Through the Grupo Lamosa Code of Ethics, company employees are trained to avoid possibly undesirable practices in the organization that could lead to legal incompliance. The Code also applies to the company’s business partners.

Audit processes are carried out to identify possible internal risks.

Regarding environmental issues, the company has implemented a sustainability strategy, which addresses environmental management aspects over and above compliance with the law, for the benefit of society.

In terms of health and safety, Grupo Lamosa has a proprietary management system based on the recommendations of the international Occupational Safety and Health Administration (OSHA) 18001 standard.

To ensure compliance with occupational safety and environmental regulations, the company operates with a digital platform presenting the main regulations, standards and permits, making it easier to comply with them and anticipate potential changes.

Grupo Lamosa has identified three possible emerging risks that have become increasingly important in recent years, both at the sectorial level and in other related industries, and for which measures are being implemented for the short and medium term to mitigate their impact and guarantee effective management.

Climate Change

Climate change effects range from physical risks, such as floods or natural events that may affect production centers and compromise the availability of raw materials due to permanent damage to local biodiversity, to transition risks that progressively limit the use of traditional energies and fuels, while at the same time hindering access to renewable energies.
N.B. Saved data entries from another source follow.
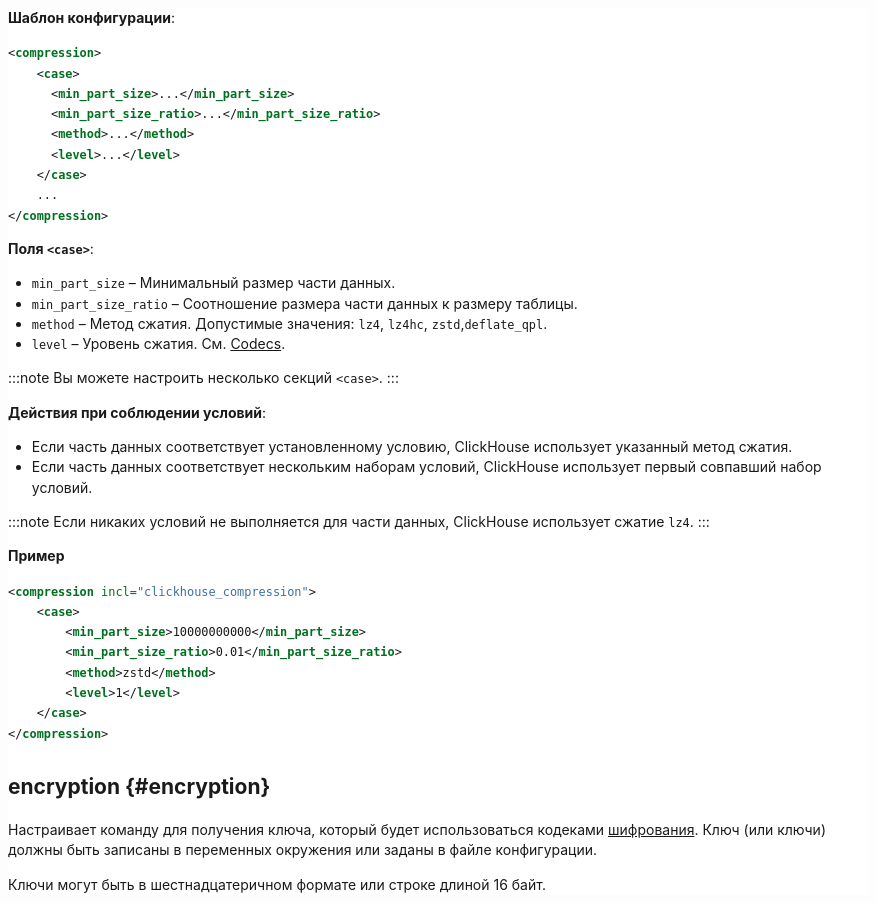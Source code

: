 **Шаблон конфигурации**:

```xml
<compression>
    <case>
      <min_part_size>...</min_part_size>
      <min_part_size_ratio>...</min_part_size_ratio>
      <method>...</method>
      <level>...</level>
    </case>
    ...
</compression>
```

**Поля `<case>`**:

- `min_part_size` – Минимальный размер части данных.
- `min_part_size_ratio` – Соотношение размера части данных к размеру таблицы.
- `method` – Метод сжатия. Допустимые значения: `lz4`, `lz4hc`, `zstd`,`deflate_qpl`.
- `level` – Уровень сжатия. См. [Codecs](/sql-reference/statements/create/table#general-purpose-codecs).

:::note
Вы можете настроить несколько секций `<case>`.
:::

**Действия при соблюдении условий**:

- Если часть данных соответствует установленному условию, ClickHouse использует указанный метод сжатия.
- Если часть данных соответствует нескольким наборам условий, ClickHouse использует первый совпавший набор условий.

:::note
Если никаких условий не выполняется для части данных, ClickHouse использует сжатие `lz4`.
:::

**Пример**

```xml
<compression incl="clickhouse_compression">
    <case>
        <min_part_size>10000000000</min_part_size>
        <min_part_size_ratio>0.01</min_part_size_ratio>
        <method>zstd</method>
        <level>1</level>
    </case>
</compression>
```
## encryption {#encryption}

Настраивает команду для получения ключа, который будет использоваться кодеками [шифрования](/sql-reference/statements/create/table#encryption-codecs). Ключ (или ключи) должны быть записаны в переменных окружения или заданы в файле конфигурации.

Ключи могут быть в шестнадцатеричном формате или строке длиной 16 байт.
This is particularly marked in certain countries.

Cybersecurity

The protection of the personal data of distributors, suppliers, business partners and customers, as well as the company’s documents, processes and information, is of vital importance.

Technology for Production Processes

The company must keep abreast of technological changes and innovations in the sector that could require the acquisition of new techniques, materials and/or tools, thereby assuring that it remains at
the forefront of the market and adapts to the changing trends.

Planta Grupo Lamosa

Reinforcing the Risk Management Framework

In line with its commitment to transparency and the early adoption of international reporting standards, during 2025 Grupo Lamosa conducted a study to identify and quantify risks related to business sustainability.

As part of the risk identification and prioritization process in accordance with IFRS S1 and S2, the company evaluated sustainability and climate-related factors that could reasonably affect its cash flows, financial position and operating performance in the short, medium and long term. The main risks identified include:

Increase in energy costs, driven by volatility in fuel prices—particularly natural gas—and the high energy consumption inherent to the company’s production processes, especially in industrial kiln operations. This risk could generate significant pressure on operating costs and margins and is further intensified by the transition toward low-carbon economies, which requires the continuous adaptation of the company’s operational and technological strategy.

High dependence on specific energy sources, such as natural gas, in the countries where the company operates may create vulnerabilities to changes in the availability, regulation or pricing of these inputs. This could affect operational continuity and limit the company’s ability to respond to disruptions in the energy supply required for critical processes.

Water scarcity, particularly in regions facing water stress, where inadequate resource management could lead to operational disruptions, increased costs and reduced profitability. This risk highlights the importance of expanding water efficiency, reuse and comprehensive water management strategies across the company’s operations.

Through this exercise, the company enhances its resilience and ensures that its business strategy is capable of responding to climate-related challenges in a global environment.